Resisting an Arrest and Assaulting a Police Officer in Virginia: Overview

Resisting arrest and assaulting police

No one starts their day with the expectation of being arrested by law enforcement. Inevitably, people all across Virginia are arrested every day for a wide variety of criminal violations.

Some violations warrant a significant stint behind bars, and other charges can result in as little as a fine. But regardless of how minor the charge is, nobody wants an arrest on their record.

It is clear that having any arrest on your record can negatively impact important parts of your life.

Sometimes, fear of potential lifelong consequences can lead individuals to resist law enforcement’s attempts to arrest them.

However, resisting arrest usually only compounds the problem as it adds yet another criminal charge to your record. And in some cases, resisting arrest can result in allegations that you assaulted an officer.

If you face allegations of resisting arrest or assaulting an officer, you need to contact a criminal defense lawyer right away. When your freedom is at stake, you do not have time to mess around.

Contact Attorney Andrew Flusche today to set up your initial consultation.

Resisting Arrest in Virginia

Many clients come to our office with a simple question, What is resisting arrest? Unfortunately, the answer often varies depending on which police officer makes the arrest.
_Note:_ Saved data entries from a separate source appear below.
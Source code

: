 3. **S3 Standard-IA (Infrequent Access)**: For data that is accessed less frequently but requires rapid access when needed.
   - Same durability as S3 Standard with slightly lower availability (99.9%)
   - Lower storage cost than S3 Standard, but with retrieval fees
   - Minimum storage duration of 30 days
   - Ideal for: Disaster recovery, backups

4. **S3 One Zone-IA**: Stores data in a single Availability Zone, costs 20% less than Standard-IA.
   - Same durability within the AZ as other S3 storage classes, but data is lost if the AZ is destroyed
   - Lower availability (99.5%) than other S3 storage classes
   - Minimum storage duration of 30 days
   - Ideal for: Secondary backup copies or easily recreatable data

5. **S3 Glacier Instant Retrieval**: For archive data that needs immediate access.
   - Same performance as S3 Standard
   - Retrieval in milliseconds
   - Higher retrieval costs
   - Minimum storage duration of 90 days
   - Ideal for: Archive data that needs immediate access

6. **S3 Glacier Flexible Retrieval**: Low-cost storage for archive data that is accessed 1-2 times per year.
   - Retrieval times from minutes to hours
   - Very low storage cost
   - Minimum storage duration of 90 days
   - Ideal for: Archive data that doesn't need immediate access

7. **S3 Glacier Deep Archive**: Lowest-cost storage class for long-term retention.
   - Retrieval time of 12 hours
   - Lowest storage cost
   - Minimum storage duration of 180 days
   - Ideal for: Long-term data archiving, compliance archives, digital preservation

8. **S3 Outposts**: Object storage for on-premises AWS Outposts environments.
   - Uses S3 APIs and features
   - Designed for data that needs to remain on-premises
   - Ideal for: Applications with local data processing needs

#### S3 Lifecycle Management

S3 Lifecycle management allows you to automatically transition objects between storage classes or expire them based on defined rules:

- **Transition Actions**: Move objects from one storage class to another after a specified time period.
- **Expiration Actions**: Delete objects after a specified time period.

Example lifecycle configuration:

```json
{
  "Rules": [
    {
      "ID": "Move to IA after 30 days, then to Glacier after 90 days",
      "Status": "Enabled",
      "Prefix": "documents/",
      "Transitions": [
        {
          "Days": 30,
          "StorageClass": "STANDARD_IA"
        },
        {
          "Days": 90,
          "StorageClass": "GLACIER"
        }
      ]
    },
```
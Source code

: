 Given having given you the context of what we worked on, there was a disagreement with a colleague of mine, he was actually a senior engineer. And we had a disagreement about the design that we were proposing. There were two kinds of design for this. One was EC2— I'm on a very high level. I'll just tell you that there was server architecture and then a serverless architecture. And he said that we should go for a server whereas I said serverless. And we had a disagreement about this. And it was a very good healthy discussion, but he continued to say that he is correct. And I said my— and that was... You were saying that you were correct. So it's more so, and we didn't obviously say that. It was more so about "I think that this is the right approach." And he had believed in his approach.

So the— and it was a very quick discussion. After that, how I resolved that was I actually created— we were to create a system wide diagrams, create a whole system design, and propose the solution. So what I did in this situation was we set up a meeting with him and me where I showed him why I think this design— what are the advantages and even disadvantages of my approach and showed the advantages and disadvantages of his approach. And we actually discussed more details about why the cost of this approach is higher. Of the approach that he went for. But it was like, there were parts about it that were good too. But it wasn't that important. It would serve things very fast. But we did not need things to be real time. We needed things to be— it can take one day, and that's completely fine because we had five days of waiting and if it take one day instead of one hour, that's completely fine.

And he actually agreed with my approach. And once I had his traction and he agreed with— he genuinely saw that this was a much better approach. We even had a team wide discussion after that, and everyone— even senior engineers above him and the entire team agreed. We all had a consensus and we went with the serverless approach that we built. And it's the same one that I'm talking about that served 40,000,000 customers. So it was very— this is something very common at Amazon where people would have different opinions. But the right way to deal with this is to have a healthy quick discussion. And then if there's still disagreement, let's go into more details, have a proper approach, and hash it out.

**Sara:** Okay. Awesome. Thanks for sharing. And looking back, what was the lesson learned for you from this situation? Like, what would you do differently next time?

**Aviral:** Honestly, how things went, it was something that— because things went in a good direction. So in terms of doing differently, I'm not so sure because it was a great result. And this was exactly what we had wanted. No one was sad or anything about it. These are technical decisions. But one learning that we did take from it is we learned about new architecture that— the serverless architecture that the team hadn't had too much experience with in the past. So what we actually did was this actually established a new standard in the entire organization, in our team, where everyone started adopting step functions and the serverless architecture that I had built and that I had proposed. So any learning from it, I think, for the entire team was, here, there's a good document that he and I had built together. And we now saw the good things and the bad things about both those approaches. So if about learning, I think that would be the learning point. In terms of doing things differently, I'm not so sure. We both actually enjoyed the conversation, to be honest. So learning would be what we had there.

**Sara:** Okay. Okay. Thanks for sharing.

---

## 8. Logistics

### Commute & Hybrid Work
The Virginia Code Section 18.2-460 defines resisting arrest as intentionally preventing or attempting to prevent a law enforcement officer from making an arrest. The statute outlines three examples that constitute resisting arrest.

It includes fleeing from a law enforcement officer when:

  • The officer applies physical force to the person; or
  • The officer tells the person that they are under arrest while having the legal authority and immediate physical ability to place the person under arrest—and a reasonable person would know that they are not free to leave.

In many cases, DUI and resisting arrest charges can arise out of the same interaction. For example, if a law enforcement officer advises you that you are under arrest for DUI and you attempt to drive away, you could receive resisting arrest charges.

Virginia considers resisting arrest a Class 1 misdemeanor. A Class 1 misdemeanor in Virginia carries the potential of up to 12 months in jail and a fine of up to $2,500.

Assaulting a Police Officer

Virginia imposes a much more severe penalty for assaulting a police officer than for a typical assault charge. Even though Virginia includes assault and battery in the same statute, they are not necessarily the same thing.

Assault vs. Battery

An assault occurs when the perpetrator commits an intentional act that puts the victim in fear of immediate harm. Virginia defines battery as the simple touching of another person, willfully or in anger.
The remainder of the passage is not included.